WHAT IS REQUIRED
The required output is a verbatim transcription of the listing, pictures excluded.

EXTRACTED RECORDS
━━━━━━━━━━━━━━━━

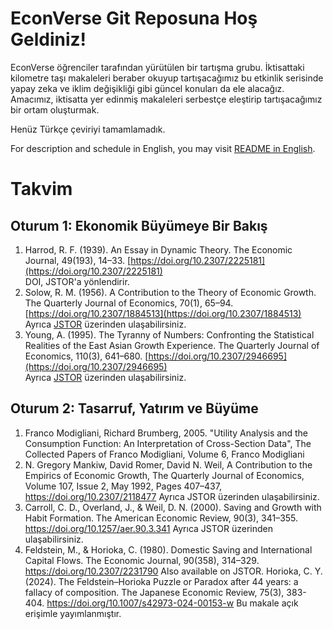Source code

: # EconVerse Git Reposuna Hoş Geldiniz!

EconVerse öğrenciler tarafından yürütülen bir tartışma grubu. İktisattaki kilometre taşı makaleleri beraber okuyup tartışacağımız bu etkinlik serisinde yapay zeka ve iklim değişikliği gibi güncel konuları da ele alacağız. Amacımız, iktisatta yer edinmiş makaleleri serbestçe eleştirip tartışacağımız bir ortam oluşturmak.

Henüz Türkçe çeviriyi tamamlamadık.

For description and schedule in English, you may visit [README in English](README_en.md).

# Takvim

## Oturum 1: Ekonomik Büyümeye Bir Bakış

1. Harrod, R. F. (1939). An Essay in Dynamic Theory. The Economic Journal, 49(193), 14–33. [https://doi.org/10.2307/2225181](https://doi.org/10.2307/2225181)  
   DOI, JSTOR'a yönlendirir.
2. Solow, R. M. (1956). A Contribution to the Theory of Economic Growth. The Quarterly Journal of Economics, 70(1), 65–94. [https://doi.org/10.2307/1884513](https://doi.org/10.2307/1884513)  
   Ayrıca [JSTOR](https://www.jstor.org/stable/1884513) üzerinden ulaşabilirsiniz.
3. Young, A. (1995). The Tyranny of Numbers: Confronting the Statistical Realities of the East Asian Growth Experience. The Quarterly Journal of Economics, 110(3), 641–680. [https://doi.org/10.2307/2946695](https://doi.org/10.2307/2946695)  
   Ayrıca [JSTOR](https://www.jstor.org/stable/1884513) üzerinden ulaşabilirsiniz.

## Oturum 2: Tasarruf, Yatırım ve Büyüme

1. Franco Modigliani, Richard Brumberg, 2005. "Utility Analysis and the Consumption Function: An Interpretation of Cross-Section Data", The Collected Papers of Franco Modigliani, Volume 6, Franco Modigliani
2. N. Gregory Mankiw, David Romer, David N. Weil, A Contribution to the Empirics of Economic Growth, The Quarterly Journal of Economics, Volume 107, Issue 2, May 1992, Pages 407–437, https://doi.org/10.2307/2118477
  Ayrıca JSTOR üzerinden ulaşabilirsiniz.
3. Carroll, C. D., Overland, J., & Weil, D. N. (2000). Saving and Growth with Habit Formation. The American Economic Review, 90(3), 341–355. https://doi.org/10.1257/aer.90.3.341
  Ayrıca JSTOR üzerinden ulaşabilirsiniz.
4. Feldstein, M., & Horioka, C. (1980). Domestic Saving and International Capital Flows. The Economic Journal, 90(358), 314–329. https://doi.org/10.2307/2231790 
  Also available on JSTOR.
Horioka, C. Y. (2024). The Feldstein–Horioka Puzzle or Paradox after 44 years: a fallacy of composition. The Japanese Economic Review, 75(3), 383-404. https://doi.org/10.1007/s42973-024-00153-w
  Bu makale açık erişimle yayımlanmıştır.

━━━━━━━━━━━━━━━━

RESPONSE TO THIS TASK
Source code

: # EconVerse Git Reposuna Hoş Geldiniz!

EconVerse öğrenciler tarafından yürütülen bir tartışma grubu. İktisattaki kilometre taşı makaleleri beraber okuyup tartışacağımız bu etkinlik serisinde yapay zeka ve iklim değişikliği gibi güncel konuları da ele alacağız. Amacımız, iktisatta yer edinmiş makaleleri serbestçe eleştirip tartışacağımız bir ortam oluşturmak.

Henüz Türkçe çeviriyi tamamlamadık.

For description and schedule in English, you may visit [README in English](README_en.md).

# Takvim

## Oturum 1: Ekonomik Büyümeye Bir Bakış

1. Harrod, R. F. (1939). An Essay in Dynamic Theory. The Economic Journal, 49(193), 14–33. [https://doi.org/10.2307/2225181](https://doi.org/10.2307/2225181)  
   DOI, JSTOR'a yönlendirir.
2. Solow, R. M. (1956). A Contribution to the Theory of Economic Growth. The Quarterly Journal of Economics, 70(1), 65–94. [https://doi.org/10.2307/1884513](https://doi.org/10.2307/1884513)  
   Ayrıca [JSTOR](https://www.jstor.org/stable/1884513) üzerinden ulaşabilirsiniz.
3. Young, A. (1995). The Tyranny of Numbers: Confronting the Statistical Realities of the East Asian Growth Experience. The Quarterly Journal of Economics, 110(3), 641–680. [https://doi.org/10.2307/2946695](https://doi.org/10.2307/2946695)  
   Ayrıca [JSTOR](https://www.jstor.org/stable/1884513) üzerinden ulaşabilirsiniz.

## Oturum 2: Tasarruf, Yatırım ve Büyüme

1. Franco Modigliani, Richard Brumberg, 2005. "Utility Analysis and the Consumption Function: An Interpretation of Cross-Section Data", The Collected Papers of Franco Modigliani, Volume 6, Franco Modigliani
2. N. Gregory Mankiw, David Romer, David N. Weil, A Contribution to the Empirics of Economic Growth, The Quarterly Journal of Economics, Volume 107, Issue 2, May 1992, Pages 407–437, https://doi.org/10.2307/2118477
  Ayrıca JSTOR üzerinden ulaşabilirsiniz.
3. Carroll, C. D., Overland, J., & Weil, D. N. (2000). Saving and Growth with Habit Formation. The American Economic Review, 90(3), 341–355. https://doi.org/10.1257/aer.90.3.341
  Ayrıca JSTOR üzerinden ulaşabilirsiniz.
4. Feldstein, M., & Horioka, C. (1980). Domestic Saving and International Capital Flows. The Economic Journal, 90(358), 314–329. https://doi.org/10.2307/2231790 
  Also available on JSTOR.
Horioka, C. Y. (2024). The Feldstein–Horioka Puzzle or Paradox after 44 years: a fallacy of composition. The Japanese Economic Review, 75(3), 383-404. https://doi.org/10.1007/s42973-024-00153-w
  Bu makale açık erişimle yayımlanmıştır.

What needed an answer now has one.